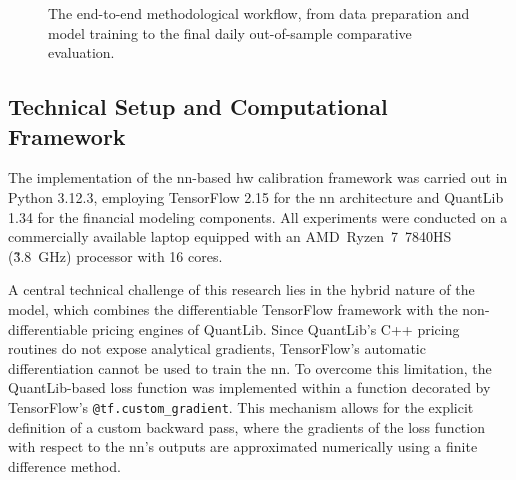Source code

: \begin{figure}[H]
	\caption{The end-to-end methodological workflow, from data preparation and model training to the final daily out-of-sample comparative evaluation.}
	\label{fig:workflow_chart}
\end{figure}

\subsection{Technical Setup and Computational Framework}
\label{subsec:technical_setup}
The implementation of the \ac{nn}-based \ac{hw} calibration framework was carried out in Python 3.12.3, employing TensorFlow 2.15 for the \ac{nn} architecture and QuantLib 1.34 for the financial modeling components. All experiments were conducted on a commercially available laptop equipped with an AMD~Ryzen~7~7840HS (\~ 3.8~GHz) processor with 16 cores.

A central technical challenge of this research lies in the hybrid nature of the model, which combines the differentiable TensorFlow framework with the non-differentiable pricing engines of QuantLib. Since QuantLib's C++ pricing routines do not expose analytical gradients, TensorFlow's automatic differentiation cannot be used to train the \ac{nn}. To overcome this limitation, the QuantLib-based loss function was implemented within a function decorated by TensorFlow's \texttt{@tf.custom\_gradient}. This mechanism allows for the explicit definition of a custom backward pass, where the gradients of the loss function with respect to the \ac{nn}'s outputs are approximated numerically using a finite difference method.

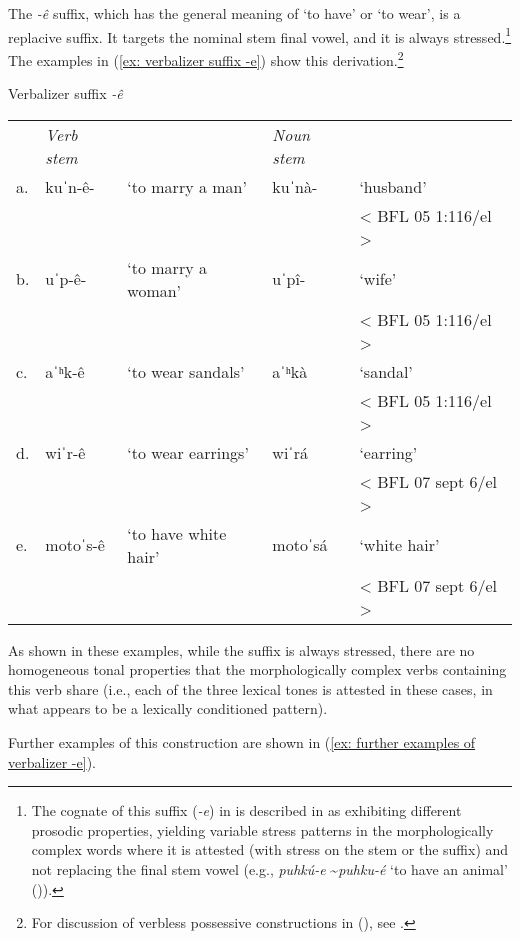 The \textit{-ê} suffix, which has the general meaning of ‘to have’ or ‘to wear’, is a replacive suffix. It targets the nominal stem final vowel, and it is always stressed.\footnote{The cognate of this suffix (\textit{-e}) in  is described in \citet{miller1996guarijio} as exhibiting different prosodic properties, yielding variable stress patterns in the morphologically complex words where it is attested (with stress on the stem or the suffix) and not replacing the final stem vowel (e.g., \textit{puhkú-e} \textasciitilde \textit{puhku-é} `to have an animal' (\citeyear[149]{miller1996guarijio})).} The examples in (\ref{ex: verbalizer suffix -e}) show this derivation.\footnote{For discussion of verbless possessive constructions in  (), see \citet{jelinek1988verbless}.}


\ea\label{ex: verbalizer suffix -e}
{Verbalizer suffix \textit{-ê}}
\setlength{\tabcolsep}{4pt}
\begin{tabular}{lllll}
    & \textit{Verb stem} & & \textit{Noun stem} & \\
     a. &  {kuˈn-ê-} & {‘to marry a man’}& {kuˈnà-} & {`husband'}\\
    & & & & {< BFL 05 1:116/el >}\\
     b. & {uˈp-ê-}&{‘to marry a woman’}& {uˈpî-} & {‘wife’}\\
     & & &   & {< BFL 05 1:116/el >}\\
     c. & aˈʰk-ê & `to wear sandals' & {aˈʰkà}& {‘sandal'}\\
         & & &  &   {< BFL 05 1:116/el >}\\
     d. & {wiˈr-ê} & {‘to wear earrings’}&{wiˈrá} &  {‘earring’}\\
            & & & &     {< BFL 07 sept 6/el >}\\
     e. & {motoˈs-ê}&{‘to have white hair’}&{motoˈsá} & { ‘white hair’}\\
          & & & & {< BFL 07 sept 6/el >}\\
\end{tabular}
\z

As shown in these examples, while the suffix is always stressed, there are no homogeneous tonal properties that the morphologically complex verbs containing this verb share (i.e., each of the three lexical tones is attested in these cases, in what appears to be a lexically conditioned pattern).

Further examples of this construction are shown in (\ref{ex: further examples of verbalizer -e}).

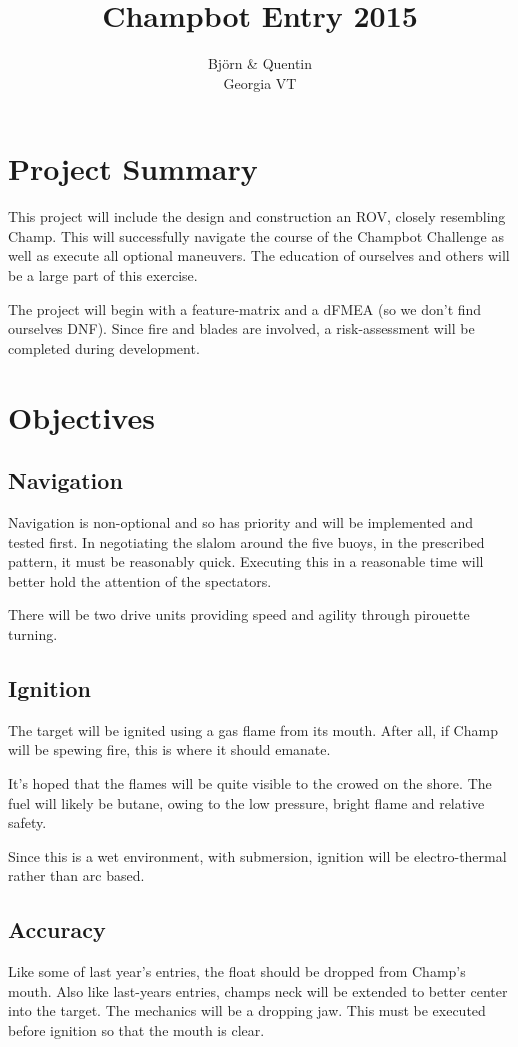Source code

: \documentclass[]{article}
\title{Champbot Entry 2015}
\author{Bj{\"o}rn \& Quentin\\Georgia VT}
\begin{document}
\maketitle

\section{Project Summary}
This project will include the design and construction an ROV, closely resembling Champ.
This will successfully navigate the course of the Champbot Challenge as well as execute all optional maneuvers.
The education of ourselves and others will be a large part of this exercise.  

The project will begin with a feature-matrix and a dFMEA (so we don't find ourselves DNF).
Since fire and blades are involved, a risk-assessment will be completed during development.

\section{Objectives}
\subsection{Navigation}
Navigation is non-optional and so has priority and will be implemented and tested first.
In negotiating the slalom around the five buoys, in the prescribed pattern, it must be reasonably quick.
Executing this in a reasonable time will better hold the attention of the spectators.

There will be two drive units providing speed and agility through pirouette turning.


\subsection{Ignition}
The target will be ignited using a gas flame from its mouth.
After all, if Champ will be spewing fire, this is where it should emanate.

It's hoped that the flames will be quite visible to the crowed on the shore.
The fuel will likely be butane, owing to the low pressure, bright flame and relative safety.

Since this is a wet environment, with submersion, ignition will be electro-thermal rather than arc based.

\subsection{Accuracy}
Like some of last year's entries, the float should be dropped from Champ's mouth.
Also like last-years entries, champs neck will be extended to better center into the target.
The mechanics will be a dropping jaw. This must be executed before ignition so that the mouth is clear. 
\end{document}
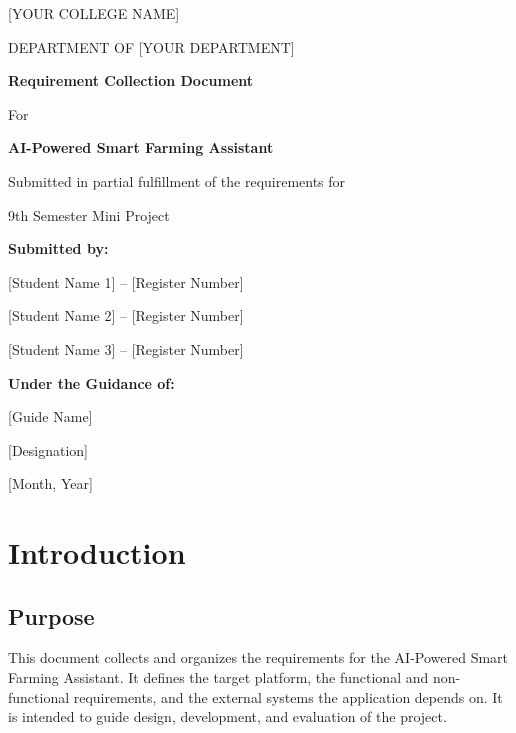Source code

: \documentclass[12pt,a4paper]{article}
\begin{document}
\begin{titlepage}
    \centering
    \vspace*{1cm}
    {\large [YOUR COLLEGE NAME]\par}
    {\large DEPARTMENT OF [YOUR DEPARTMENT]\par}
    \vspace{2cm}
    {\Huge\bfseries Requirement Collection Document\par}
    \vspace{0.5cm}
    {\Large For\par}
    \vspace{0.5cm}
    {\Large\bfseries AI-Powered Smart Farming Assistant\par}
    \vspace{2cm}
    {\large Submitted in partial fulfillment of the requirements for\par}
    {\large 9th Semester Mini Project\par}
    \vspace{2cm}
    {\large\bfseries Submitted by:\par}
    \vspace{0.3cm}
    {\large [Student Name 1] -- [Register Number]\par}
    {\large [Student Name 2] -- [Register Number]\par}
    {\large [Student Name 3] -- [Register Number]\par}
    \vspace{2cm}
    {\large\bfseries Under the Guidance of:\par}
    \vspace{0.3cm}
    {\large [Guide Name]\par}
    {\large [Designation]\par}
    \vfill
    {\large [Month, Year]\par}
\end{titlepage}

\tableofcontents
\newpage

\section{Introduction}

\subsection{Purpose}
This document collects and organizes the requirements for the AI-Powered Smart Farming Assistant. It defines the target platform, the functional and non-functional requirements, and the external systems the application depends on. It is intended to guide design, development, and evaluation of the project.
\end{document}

********

Give the data again exactly as it stands, apart from the pictures.

• _Written response_:
Source code

: \begin{figure}[H]
	\caption{The end-to-end methodological workflow, from data preparation and model training to the final daily out-of-sample comparative evaluation.}
	\label{fig:workflow_chart}
\end{figure}

\subsection{Technical Setup and Computational Framework}
\label{subsec:technical_setup}
The implementation of the \ac{nn}-based \ac{hw} calibration framework was carried out in Python 3.12.3, employing TensorFlow 2.15 for the \ac{nn} architecture and QuantLib 1.34 for the financial modeling components. All experiments were conducted on a commercially available laptop equipped with an AMD~Ryzen~7~7840HS (\~ 3.8~GHz) processor with 16 cores.

A central technical challenge of this research lies in the hybrid nature of the model, which combines the differentiable TensorFlow framework with the non-differentiable pricing engines of QuantLib. Since QuantLib's C++ pricing routines do not expose analytical gradients, TensorFlow's automatic differentiation cannot be used to train the \ac{nn}. To overcome this limitation, the QuantLib-based loss function was implemented within a function decorated by TensorFlow's \texttt{@tf.custom\_gradient}. This mechanism allows for the explicit definition of a custom backward pass, where the gradients of the loss function with respect to the \ac{nn}'s outputs are approximated numerically using a finite difference method.

 The \textit{-ê} suffix, which has the general meaning of ‘to have’ or ‘to wear’, is a replacive suffix. It targets the nominal stem final vowel, and it is always stressed.\footnote{The cognate of this suffix (\textit{-e}) in  is described in \citet{miller1996guarijio} as exhibiting different prosodic properties, yielding variable stress patterns in the morphologically complex words where it is attested (with stress on the stem or the suffix) and not replacing the final stem vowel (e.g., \textit{puhkú-e} \textasciitilde \textit{puhku-é} `to have an animal' (\citeyear[149]{miller1996guarijio})).} The examples in (\ref{ex: verbalizer suffix -e}) show this derivation.\footnote{For discussion of verbless possessive constructions in  (), see \citet{jelinek1988verbless}.}


\ea\label{ex: verbalizer suffix -e}
{Verbalizer suffix \textit{-ê}}
\setlength{\tabcolsep}{4pt}
\begin{tabular}{lllll}
    & \textit{Verb stem} & & \textit{Noun stem} & \\
     a. &  {kuˈn-ê-} & {‘to marry a man’}& {kuˈnà-} & {`husband'}\\
    & & & & {< BFL 05 1:116/el >}\\
     b. & {uˈp-ê-}&{‘to marry a woman’}& {uˈpî-} & {‘wife’}\\
     & & &   & {< BFL 05 1:116/el >}\\
     c. & aˈʰk-ê & `to wear sandals' & {aˈʰkà}& {‘sandal'}\\
         & & &  &   {< BFL 05 1:116/el >}\\
     d. & {wiˈr-ê} & {‘to wear earrings’}&{wiˈrá} &  {‘earring’}\\
            & & & &     {< BFL 07 sept 6/el >}\\
     e. & {motoˈs-ê}&{‘to have white hair’}&{motoˈsá} & { ‘white hair’}\\
          & & & & {< BFL 07 sept 6/el >}\\
\end{tabular}
\z

As shown in these examples, while the suffix is always stressed, there are no homogeneous tonal properties that the morphologically complex verbs containing this verb share (i.e., each of the three lexical tones is attested in these cases, in what appears to be a lexically conditioned pattern).

Further examples of this construction are shown in (\ref{ex: further examples of verbalizer -e}).

Source code

: \documentclass[]{article}
\title{Champbot Entry 2015}
\author{Bj{\"o}rn \& Quentin\\Georgia VT}
\begin{document}
\maketitle

\section{Project Summary}
This project will include the design and construction an ROV, closely resembling Champ.
This will successfully navigate the course of the Champbot Challenge as well as execute all optional maneuvers.
The education of ourselves and others will be a large part of this exercise.  

The project will begin with a feature-matrix and a dFMEA (so we don't find ourselves DNF).
Since fire and blades are involved, a risk-assessment will be completed during development.

\section{Objectives}
\subsection{Navigation}
Navigation is non-optional and so has priority and will be implemented and tested first.
In negotiating the slalom around the five buoys, in the prescribed pattern, it must be reasonably quick.
Executing this in a reasonable time will better hold the attention of the spectators.

There will be two drive units providing speed and agility through pirouette turning.


\subsection{Ignition}
The target will be ignited using a gas flame from its mouth.
After all, if Champ will be spewing fire, this is where it should emanate.

It's hoped that the flames will be quite visible to the crowed on the shore.
The fuel will likely be butane, owing to the low pressure, bright flame and relative safety.

Since this is a wet environment, with submersion, ignition will be electro-thermal rather than arc based.

\subsection{Accuracy}
Like some of last year's entries, the float should be dropped from Champ's mouth.
Also like last-years entries, champs neck will be extended to better center into the target.
The mechanics will be a dropping jaw. This must be executed before ignition so that the mouth is clear. 
\end{document}
Source code

: \documentclass[12pt,a4paper]{article}
\begin{document}
\begin{titlepage}
    \centering
    \vspace*{1cm}
    {\large [YOUR COLLEGE NAME]\par}
    {\large DEPARTMENT OF [YOUR DEPARTMENT]\par}
    \vspace{2cm}
    {\Huge\bfseries Requirement Collection Document\par}
    \vspace{0.5cm}
    {\Large For\par}
    \vspace{0.5cm}
    {\Large\bfseries AI-Powered Smart Farming Assistant\par}
    \vspace{2cm}
    {\large Submitted in partial fulfillment of the requirements for\par}
    {\large 9th Semester Mini Project\par}
    \vspace{2cm}
    {\large\bfseries Submitted by:\par}
    \vspace{0.3cm}
    {\large [Student Name 1] -- [Register Number]\par}
    {\large [Student Name 2] -- [Register Number]\par}
    {\large [Student Name 3] -- [Register Number]\par}
    \vspace{2cm}
    {\large\bfseries Under the Guidance of:\par}
    \vspace{0.3cm}
    {\large [Guide Name]\par}
    {\large [Designation]\par}
    \vfill
    {\large [Month, Year]\par}
\end{titlepage}

\tableofcontents
\newpage

\section{Introduction}

\subsection{Purpose}
This document collects and organizes the requirements for the AI-Powered Smart Farming Assistant. It defines the target platform, the functional and non-functional requirements, and the external systems the application depends on. It is intended to guide design, development, and evaluation of the project.
\end{document}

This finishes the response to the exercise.